Antonio Pigafetta hat Ferdinand Magellan bei dessen Weltumsegelung begleitet – und dessen letzte Minuten miterlebt
Pigafetta schrieb über die Rückkehr: »Danach segelten wir zwei Monate unentwegt nach Nordwesten, ohne irgendwelche frische Nahrung aufzunehmen. In dieser Zeit starben uns 21 Männer. Wenn wir sie ins Meer warfen, sanken die Christen mit dem Gesicht nach oben in die Tiefe und die Inder stets mit dem Gesicht nach unten. Und wenn Gott uns nicht gutes Wetter besorgt hätte, wären wir alle Hungers gestorben.«
Erst durch Pigafettas Bericht, in dem er seinem, von ihm anscheinend sehr verehrten und inzwischen verstorbenen, Kapitän ein Denkmal setzte und ihn gegen seine Feinde und Kritiker verteidigte, wurde Magellan zum Mythos. Es gab durchaus auch andere Ansichten zu Magellan. Während der Reise war es zu heftigen Konflikten zwischen Kapitän und Mannschaft gekommen, einschließlich Meutereien, Desertionen. Magellan hatte hart durchgegriffen, Hinrichtungen angeordnet.

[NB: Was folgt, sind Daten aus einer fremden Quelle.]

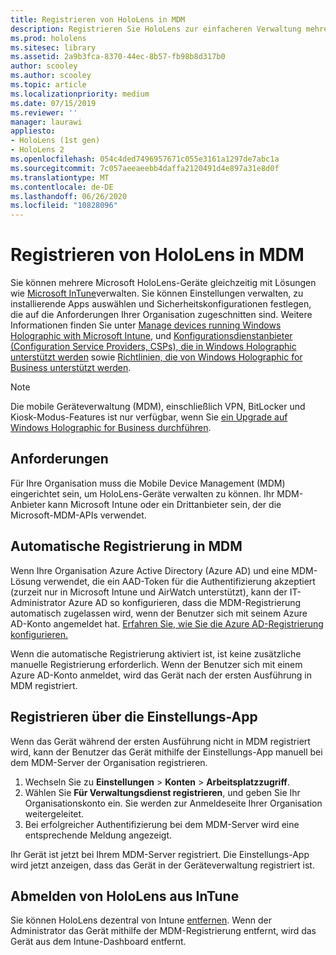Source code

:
```yaml
---
title: Registrieren von HoloLens in MDM
description: Registrieren Sie HoloLens zur einfacheren Verwaltung mehrerer Geräte in der Verwaltung mobiler Geräte (Mobile Device Management, MDM).
ms.prod: hololens
ms.sitesec: library
ms.assetid: 2a9b3fca-8370-44ec-8b57-fb98b8d317b0
author: scooley
ms.author: scooley
ms.topic: article
ms.localizationpriority: medium
ms.date: 07/15/2019
ms.reviewer: ''
manager: laurawi
appliesto:
- HoloLens (1st gen)
- HoloLens 2
ms.openlocfilehash: 054c4ded7496957671c055e3161a1297de7abc1a
ms.sourcegitcommit: 7c057aeeaeebb4daffa2120491d4e897a31e8d0f
ms.translationtype: MT
ms.contentlocale: de-DE
ms.lasthandoff: 06/26/2020
ms.locfileid: "10828096"
---
```

# Registrieren von HoloLens in MDM

Sie können mehrere Microsoft HoloLens-Geräte gleichzeitig mit Lösungen wie [Microsoft InTune](https://docs.microsoft.com/intune/windows-holographic-for-business)verwalten. Sie können Einstellungen verwalten, zu installierende Apps auswählen und Sicherheitskonfigurationen festlegen, die auf die Anforderungen Ihrer Organisation zugeschnitten sind. Weitere Informationen finden Sie unter [Manage devices running Windows Holographic with Microsoft Intune](https://docs.microsoft.com/intune/windows-holographic-for-business), und [Konfigurationsdienstanbieter (Configuration Service Providers, CSPs), die in Windows Holographic unterstützt werden](https://msdn.microsoft.com/windows/hardware/commercialize/customize/mdm/configuration-service-provider-reference#hololens) sowie [Richtlinien, die von Windows Holographic for Business unterstützt werden](https://msdn.microsoft.com/windows/hardware/commercialize/customize/mdm/policy-configuration-service-provider#hololenspolicies).

> [!NOTE]
> Die mobile Geräteverwaltung (MDM), einschließlich VPN, BitLocker und Kiosk-Modus-Features ist nur verfügbar, wenn Sie [ein Upgrade auf Windows Holographic for Business durchführen](hololens1-upgrade-enterprise.md).

## Anforderungen

 Für Ihre Organisation muss die Mobile Device Management (MDM) eingerichtet sein, um HoloLens-Geräte verwalten zu können. Ihr MDM-Anbieter kann Microsoft Intune oder ein Drittanbieter sein, der die Microsoft-MDM-APIs verwendet.

## Automatische Registrierung in MDM

Wenn Ihre Organisation Azure Active Directory (Azure AD) und eine MDM-Lösung verwendet, die ein AAD-Token für die Authentifizierung akzeptiert (zurzeit nur in Microsoft Intune und AirWatch unterstützt), kann der IT-Administrator Azure AD so konfigurieren, dass die MDM-Registrierung automatisch zugelassen wird, wenn der Benutzer sich mit seinem Azure AD-Konto angemeldet hat. [Erfahren Sie, wie Sie die Azure AD-Registrierung konfigurieren.](https://docs.microsoft.com/mem/intune/enrollment/windows-enroll#enable-windows-10-automatic-enrollment)

Wenn die automatische Registrierung aktiviert ist, ist keine zusätzliche manuelle Registrierung erforderlich. Wenn der Benutzer sich mit einem Azure AD-Konto anmeldet, wird das Gerät nach der ersten Ausführung in MDM registriert.

## Registrieren über die Einstellungs-App

 Wenn das Gerät während der ersten Ausführung nicht in MDM registriert wird, kann der Benutzer das Gerät mithilfe der Einstellungs-App manuell bei dem MDM-Server der Organisation registrieren.

1. Wechseln Sie zu **Einstellungen** > **Konten** > **Arbeitsplatzzugriff**.
1. Wählen Sie **Für Verwaltungsdienst registrieren**, und geben Sie Ihr Organisationskonto ein. Sie werden zur Anmeldeseite Ihrer Organisation weitergeleitet.
1. Bei erfolgreicher Authentifizierung bei dem MDM-Server wird eine entsprechende Meldung angezeigt.

Ihr Gerät ist jetzt bei Ihrem MDM-Server registriert. Die Einstellungs-App wird jetzt anzeigen, dass das Gerät in der Geräteverwaltung registriert ist.

## Abmelden von HoloLens aus InTune

Sie können HoloLens dezentral von Intune [entfernen](https://docs.microsoft.com/intune-user-help/unenroll-your-device-from-intune-windows). Wenn der Administrator das Gerät mithilfe der MDM-Registrierung entfernt, wird das Gerät aus dem Intune-Dashboard entfernt.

Pigafetta hat natürlich, wie seinerzeit üblich und seinem Berufsstand entsprechend, viel Seemannsgarn gesponnen, den Reisebericht derart aufgehübscht und ihm zu mehr Spannung verholfen. Umso lesenswerter und amüsanter ist er heute. Er zeigt die Vorstellungswelt
eines im 15. Jahrhundert lebenden Europäers, der auszog, um die Welt kennenzulernen, der über vieles staunte und auch vielfach übertrieb. Da schreibt Pigafetta beispielsweise: »Dieses Land von Verzin ist sehr üppig und größer als Spanien, Frankreich und Italien zusammen. Es gehört dem König von Portugal. Die Völker dieses Landes sind keine Christen und beten nichts an. Sie leben nach den Gebräuchen der Natur und werden 125 und 140 Jahre alt.« Die Bevölkerung dieses Landes, die heutigen Brasilianer, schimpfte er Menschenfresser.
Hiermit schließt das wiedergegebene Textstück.